I have to admit I was rather charmed watching a demo of Microsoft’s Windows 8 tablet. I bounce back and forth between my iPad and MacBook Pro quite often during the day, so merging the two into a single device looked appealing. After a few minutes daydreaming about the unification of iOS and OSX, it struck me that I don’t want an El Camino.
My wife, Liz, and I share a 2001 Honda Accord for a reason—it’s an incredibly practical vehicle that handles 99% of our transportation needs. Every once in a while we need a truck to haul a large piece of furniture, or handle some other cargo that just wont fit in our Accord. Fortunately, we have quite a few friends who own trucks we can borrow, but even if we didn’t, renting a truck once in a while is significantly more cost effective than buying a truck just to have one around. And buying an El Camino would be absurd. It compromises the functionality of each vehicle class such that it would be completely impractical for us.
Liz and I also happen to share my MacBook Pro. It’s the only non-iOS computing device in our home. Sharing the computer was a minor source of contention until recently when I bought Liz a keyboard for her iPad. She still uses my computer on occasion, but it’s mostly for things like buying plane tickets or ordering flowers, which should be much easier on iOS.
Some people still have a hard time believing this, but I have no doubt that the future of computing—especially casual computing—is iOS, not OSX. And I’m starting to doubt the viability or necessity of a hybrid. The car vs. truck analogy will become less applicable over time. iOS isn’t bound by physicality as is a car.
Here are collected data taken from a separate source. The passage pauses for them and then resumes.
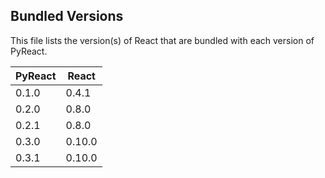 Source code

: ## Bundled Versions

This file lists the version(s) of React that are bundled with each version of PyReact.

| PyReact | React |
|---------|-------|
| 0.1.0   | 0.4.1 |
| 0.2.0   | 0.8.0 |
| 0.2.1   | 0.8.0 |
| 0.3.0   | 0.10.0|
| 0.3.1   | 0.10.0|
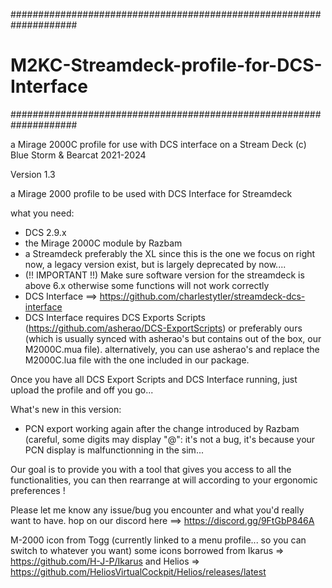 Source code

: ####################################################################
# M2KC-Streamdeck-profile-for-DCS-Interface
####################################################################

a Mirage 2000C profile for use with DCS interface on a Stream Deck (c) Blue Storm & Bearcat 2021-2024

Version 1.3

a Mirage 2000 profile to be used with DCS Interface for Streamdeck

what you need:

* DCS 2.9.x
* the Mirage 2000C module by Razbam
* a Streamdeck preferably the XL since this is the one we focus on right now, a legacy version exist, but is largely deprecated by now....
* (!! IMPORTANT !!) Make sure software version for the streamdeck is above 6.x otherwise some functions will not work correctly
* DCS Interface ==> https://github.com/charlestytler/streamdeck-dcs-interface
* DCS Interface requires DCS Exports Scripts (https://github.com/asherao/DCS-ExportScripts) or preferably ours (which is usually synced with asherao's but contains out of the box, our M2000C.mua file). alternatively, you can use asherao's and replace the M2000C.lua file with the one included in our package.

Once you have all DCS Export Scripts and DCS Interface running, just upload the profile and off you go...

What's new in this version: 
 - PCN export working again after the change introduced by Razbam (careful, some digits may display "@": it's not a bug, it's because your PCN display is malfunctionning in the sim...
   
Our goal is to provide you with a tool that gives you access to all the functionalities, you can then rearrange at will according to your ergonomic preferences !

Please let me know any issue/bug you encounter and what you'd really want to have. hop on our discord here ==> https://discord.gg/9FtGbP846A

M-2000 icon from Togg (currently linked to a menu profile... so you can switch to whatever you want) some icons borrowed from Ikarus => https://github.com/H-J-P/Ikarus and Helios => https://github.com/HeliosVirtualCockpit/Helios/releases/latest
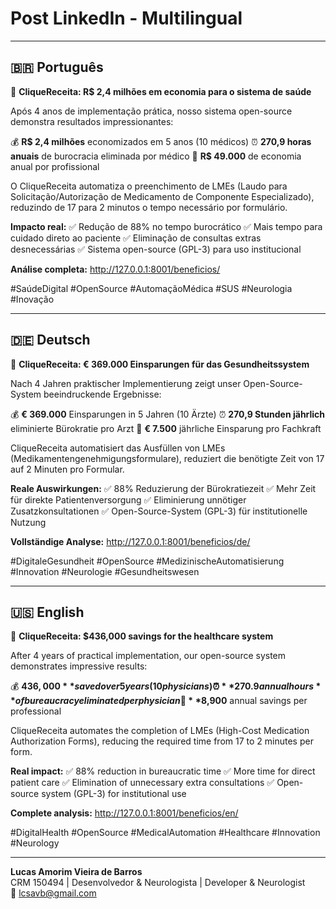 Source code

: # Post LinkedIn - Multilingual

---

## 🇧🇷 Português

🏥 **CliqueReceita: R$ 2,4 milhões em economia para o sistema de saúde**

Após 4 anos de implementação prática, nosso sistema open-source demonstra resultados impressionantes:

💰 **R$ 2,4 milhões** economizados em 5 anos (10 médicos)
⏰ **270,9 horas anuais** de burocracia eliminada por médico
🎯 **R$ 49.000** de economia anual por profissional

O CliqueReceita automatiza o preenchimento de LMEs (Laudo para Solicitação/Autorização de Medicamento de Componente Especializado), reduzindo de 17 para 2 minutos o tempo necessário por formulário.

**Impacto real:**
✅ Redução de 88% no tempo burocrático
✅ Mais tempo para cuidado direto ao paciente
✅ Eliminação de consultas extras desnecessárias
✅ Sistema open-source (GPL-3) para uso institucional

**Análise completa:** http://127.0.0.1:8001/beneficios/

#SaúdeDigital #OpenSource #AutomaçãoMédica #SUS #Neurologia #Inovação

---

## 🇩🇪 Deutsch

🏥 **CliqueReceita: € 369.000 Einsparungen für das Gesundheitssystem**

Nach 4 Jahren praktischer Implementierung zeigt unser Open-Source-System beeindruckende Ergebnisse:

💰 **€ 369.000** Einsparungen in 5 Jahren (10 Ärzte)
⏰ **270,9 Stunden jährlich** eliminierte Bürokratie pro Arzt
🎯 **€ 7.500** jährliche Einsparung pro Fachkraft

CliqueReceita automatisiert das Ausfüllen von LMEs (Medikamentengenehmigungsformulare), reduziert die benötigte Zeit von 17 auf 2 Minuten pro Formular.

**Reale Auswirkungen:**
✅ 88% Reduzierung der Bürokratiezeit
✅ Mehr Zeit für direkte Patientenversorgung
✅ Eliminierung unnötiger Zusatzkonsultationen
✅ Open-Source-System (GPL-3) für institutionelle Nutzung

**Vollständige Analyse:** http://127.0.0.1:8001/beneficios/de/

#DigitaleGesundheit #OpenSource #MedizinischeAutomatisierung #Innovation #Neurologie #Gesundheitswesen

---

## 🇺🇸 English

🏥 **CliqueReceita: $436,000 savings for the healthcare system**

After 4 years of practical implementation, our open-source system demonstrates impressive results:

💰 **$436,000** saved over 5 years (10 physicians)
⏰ **270.9 annual hours** of bureaucracy eliminated per physician
🎯 **$8,900** annual savings per professional

CliqueReceita automates the completion of LMEs (High-Cost Medication Authorization Forms), reducing the required time from 17 to 2 minutes per form.

**Real impact:**
✅ 88% reduction in bureaucratic time
✅ More time for direct patient care
✅ Elimination of unnecessary extra consultations
✅ Open-source system (GPL-3) for institutional use

**Complete analysis:** http://127.0.0.1:8001/beneficios/en/

#DigitalHealth #OpenSource #MedicalAutomation #Healthcare #Innovation #Neurology

---

**Lucas Amorim Vieira de Barros**  
CRM 150494 | Desenvolvedor & Neurologista | Developer & Neurologist  
📧 lcsavb@gmail.com
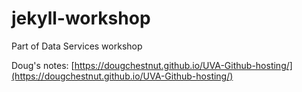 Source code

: # jekyll-workshop

Part of Data Services workshop

Doug's notes: [https://dougchestnut.github.io/UVA-Github-hosting/](https://dougchestnut.github.io/UVA-Github-hosting/)
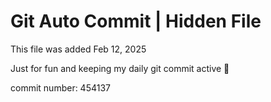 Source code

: # Git Auto Commit | Hidden File

This file was added Feb 12, 2025

Just for fun and keeping my daily git commit active 🤪

commit number: 454137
Through speech-to-text, gestures, software innovation, and even hardware accessories, Apple can empower more and more iOS users to make a complete break from OSX. And iCloud is a big step in that direction.
Microsoft’s El Camino approach to computing may ultimately be saved by Moore’s Law if hardware can catch up fast enough to adequately and cost effectively run the behemoth they’re building. But Apple already has an 18 month head start on the future of computing and Windows 8 wont launch until Fall 2012 at the earliest. While the hybrid approach looks attractive today, it will look less and less attractive over time, and will likely look like a complete kludge by the time Microsoft is able to ship it.